#### Dataset:
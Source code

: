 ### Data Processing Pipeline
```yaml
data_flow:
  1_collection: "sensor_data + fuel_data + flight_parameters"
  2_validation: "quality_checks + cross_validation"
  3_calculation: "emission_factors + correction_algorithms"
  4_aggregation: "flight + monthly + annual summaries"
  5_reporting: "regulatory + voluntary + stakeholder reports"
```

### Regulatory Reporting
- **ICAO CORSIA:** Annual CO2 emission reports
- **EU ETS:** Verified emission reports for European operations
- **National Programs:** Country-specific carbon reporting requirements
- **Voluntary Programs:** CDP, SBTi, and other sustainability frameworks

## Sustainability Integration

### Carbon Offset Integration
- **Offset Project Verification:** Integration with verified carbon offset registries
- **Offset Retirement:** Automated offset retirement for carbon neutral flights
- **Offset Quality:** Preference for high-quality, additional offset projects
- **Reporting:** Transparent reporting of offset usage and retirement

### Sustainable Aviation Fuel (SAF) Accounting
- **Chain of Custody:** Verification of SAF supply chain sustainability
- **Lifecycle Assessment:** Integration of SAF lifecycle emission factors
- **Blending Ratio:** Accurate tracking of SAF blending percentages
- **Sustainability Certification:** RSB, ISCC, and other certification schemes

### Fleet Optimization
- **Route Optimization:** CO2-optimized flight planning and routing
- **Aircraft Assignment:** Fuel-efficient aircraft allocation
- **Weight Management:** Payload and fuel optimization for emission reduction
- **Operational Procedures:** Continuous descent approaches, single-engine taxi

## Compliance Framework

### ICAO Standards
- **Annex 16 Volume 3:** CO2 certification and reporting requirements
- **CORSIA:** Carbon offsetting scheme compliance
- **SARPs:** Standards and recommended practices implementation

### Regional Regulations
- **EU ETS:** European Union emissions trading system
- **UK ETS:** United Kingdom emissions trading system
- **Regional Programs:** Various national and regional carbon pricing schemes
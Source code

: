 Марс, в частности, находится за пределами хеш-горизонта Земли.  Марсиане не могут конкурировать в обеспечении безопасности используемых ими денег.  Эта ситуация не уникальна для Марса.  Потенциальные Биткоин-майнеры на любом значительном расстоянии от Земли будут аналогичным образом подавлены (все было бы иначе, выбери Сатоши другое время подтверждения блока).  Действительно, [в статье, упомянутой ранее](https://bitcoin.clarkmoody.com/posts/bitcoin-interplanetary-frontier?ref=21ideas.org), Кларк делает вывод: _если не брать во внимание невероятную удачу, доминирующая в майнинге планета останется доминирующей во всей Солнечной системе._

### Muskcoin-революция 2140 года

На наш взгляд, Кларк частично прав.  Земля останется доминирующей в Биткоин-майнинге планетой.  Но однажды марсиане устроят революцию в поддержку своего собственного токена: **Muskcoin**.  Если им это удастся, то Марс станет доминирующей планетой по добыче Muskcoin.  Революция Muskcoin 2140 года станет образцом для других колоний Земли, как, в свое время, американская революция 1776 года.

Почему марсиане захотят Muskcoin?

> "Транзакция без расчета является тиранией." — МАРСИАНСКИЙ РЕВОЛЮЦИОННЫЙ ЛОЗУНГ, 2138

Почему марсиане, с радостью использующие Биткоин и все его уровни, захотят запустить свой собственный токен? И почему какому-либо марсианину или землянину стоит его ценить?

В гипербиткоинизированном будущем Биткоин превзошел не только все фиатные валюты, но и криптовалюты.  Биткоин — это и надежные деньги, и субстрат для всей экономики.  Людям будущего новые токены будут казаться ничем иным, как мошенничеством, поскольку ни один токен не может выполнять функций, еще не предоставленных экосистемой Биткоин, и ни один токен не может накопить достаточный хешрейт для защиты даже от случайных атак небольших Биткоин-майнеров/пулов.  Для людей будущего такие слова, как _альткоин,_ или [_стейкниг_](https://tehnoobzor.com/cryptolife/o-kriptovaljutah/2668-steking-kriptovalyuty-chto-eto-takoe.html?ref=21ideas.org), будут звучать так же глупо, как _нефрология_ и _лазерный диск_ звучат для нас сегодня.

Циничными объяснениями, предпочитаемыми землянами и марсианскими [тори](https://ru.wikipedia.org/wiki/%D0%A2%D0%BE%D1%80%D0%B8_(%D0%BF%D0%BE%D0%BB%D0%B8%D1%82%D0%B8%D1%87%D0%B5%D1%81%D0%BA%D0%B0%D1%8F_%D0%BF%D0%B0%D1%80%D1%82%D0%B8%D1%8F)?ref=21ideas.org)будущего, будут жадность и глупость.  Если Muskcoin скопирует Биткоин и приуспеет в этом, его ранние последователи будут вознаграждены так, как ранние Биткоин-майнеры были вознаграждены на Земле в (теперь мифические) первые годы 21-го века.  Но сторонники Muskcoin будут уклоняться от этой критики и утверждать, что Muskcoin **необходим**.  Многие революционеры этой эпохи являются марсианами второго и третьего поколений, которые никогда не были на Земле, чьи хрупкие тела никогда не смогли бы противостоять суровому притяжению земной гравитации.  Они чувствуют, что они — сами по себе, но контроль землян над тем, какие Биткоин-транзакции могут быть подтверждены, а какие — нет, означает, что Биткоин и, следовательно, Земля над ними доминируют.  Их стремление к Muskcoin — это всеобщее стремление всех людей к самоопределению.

#### Assignment:
Copy all lines in the listing above where the string "Integration" appears.

#### Solution for this task:
## Sustainability Integration
### Carbon Offset Integration
- **Offset Project Verification:** Integration with verified carbon offset registries
- **Lifecycle Assessment:** Integration of SAF lifecycle emission factors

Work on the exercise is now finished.